O deputado federal Marcos Rogério (DEM-RO), relator do processo contra o presidente afastado da Câmara, Eduardo Cunha (PMDB-RJ), sugere em seu relatório, lido ontem no Conselho de Ética, a cassação do parlamentar.
Para Marcos Rogério, Cunha valeu-se das trusts, figura jurídica usada para manter contas no exterior, para praticar fraudes. Nas conclusões de seu voto, o relator afirma que o peemedebista, praticou “omissão deliberada” para esconder “práticas ilícitas”.

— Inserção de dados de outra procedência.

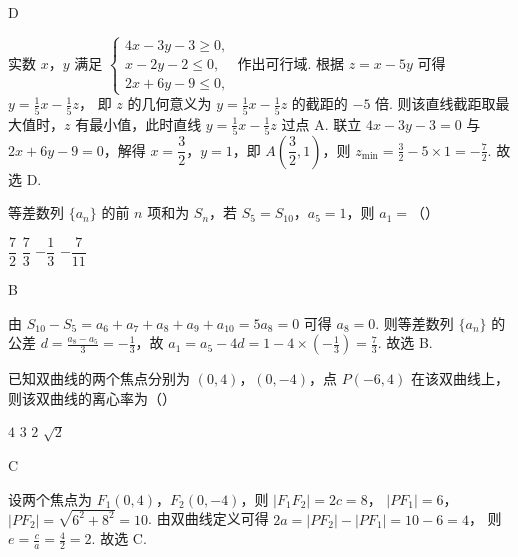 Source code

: \begin{answer}
D
\end{answer}

\begin{solution}
实数 \(x\)，\(y\) 满足 \(\begin{cases}
4x-3y-3\ge 0,\\
x-2y-2\le 0,\\
2x+6y-9\le 0,
\end{cases}\) 作出可行域.
根据 \( z=x-5y \) 可得
\(y=\frac{1}{5}x-\frac{1}{5}z\)，
即 \( z \) 的几何意义为 \( y=\frac{1}{5}x-\frac{1}{5}z \) 的截距的 \( -5 \) 倍.
则该直线截距取最大值时，\( z \) 有最小值，此时直线 \( y=\frac{1}{5}x-\frac{1}{5}z \) 过点 A.
联立 \( 4x-3y-3=0 \) 与 \( 2x+6y-9=0 \)，解得 \( x=\dfrac{3}{2} \)，\( y=1 \)，即 \( A\left( \dfrac{3}{2},1 \right) \)，则
\(z_{\min}=\frac{3}{2}-5\times 1=-\frac{7}{2}\).
故选 D.
\end{solution}

\begin{problem}
等差数列 \( \{a_n\} \) 的前 \( n \) 项和为 \( S_n \)，若 \( S_5=S_{10} \)，\( a_5=1 \)，则 \( a_1= \)（\quad）

\choices
    {\( \dfrac{7}{2} \)}
    {\( \dfrac{7}{3} \)}
    {\( -\dfrac{1}{3} \)}
    {\( -\dfrac{7}{11} \)}
\end{problem}

\begin{answer}
B
\end{answer}

\begin{solution}
由 \(S_{10}-S_5=a_6+a_7+a_8+a_9+a_{10}=5a_8=0\) 可得 \( a_8=0 \).
则等差数列 \( \{a_n\} \) 的公差 \( d=\frac{a_8-a_5}{3}=-\frac{1}{3} \)，故
 \(a_1=a_5-4d=1-4\times \left( -\frac{1}{3} \right)=\frac{7}{3}\).
故选 B.
\end{solution}

\begin{problem}
已知双曲线的两个焦点分别为 \( (0,4) \)，\( (0,-4) \)，点 \( P(-6,4) \) 在该双曲线上，则该双曲线的离心率为（\quad）

\choices
    {\( 4 \)}
    {\( 3 \)}
    {\( 2 \)}
    {\( \sqrt{2} \)}
\end{problem}

\begin{answer}
C
\end{answer}

\begin{solution}
设两个焦点为 \( F_1(0,4) \)，\( F_2(0,-4) \)，则
\(\left| F_1F_2 \right|=2c=8\)，
\(\left| PF_1 \right|=6\)，
\(\left| PF_2 \right|=\sqrt{6^2+8^2}=10\).
由双曲线定义可得
\(2a=\left| PF_2 \right|-\left| PF_1 \right|=10-6=4\)，
则
\(e=\frac{c}{a}=\frac{4}{2}=2\).
故选 C.
\end{solution}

“O que se vê, na hipótese, e que efetivamente preenche o tipo disciplinar objeto do presente feito, foi a prática de omissão deliberada, seguida de requinte e tecnicidade buscadas com o fito de esconder práticas ilícitas diretamente ligadas ao representado. O jogo de palavras utilizado durante a instrução processual não teve o condão de afastar as provas coligidas aos autos”, afirmou.
Ao pedir a cassação de Cunha, Rogério frisa que há consistência de provas e ironiza: “ainda que não houvesse a robustez de provas, a culpa do representado se mostrou patente também pelas evasivas e pelas tentativas de afastar-se do objeto da apuração.”
“O titular de um mandato eletivo não pode se ocultar sob as sombras de dúvidas por ele mesmo criadas, sendo seu o dever de espancar tais dúvidas e demonstrar sua pureza. Há uma falsa crença, pregada aos que auspiciam o poder, de que os fins justificam os meios.”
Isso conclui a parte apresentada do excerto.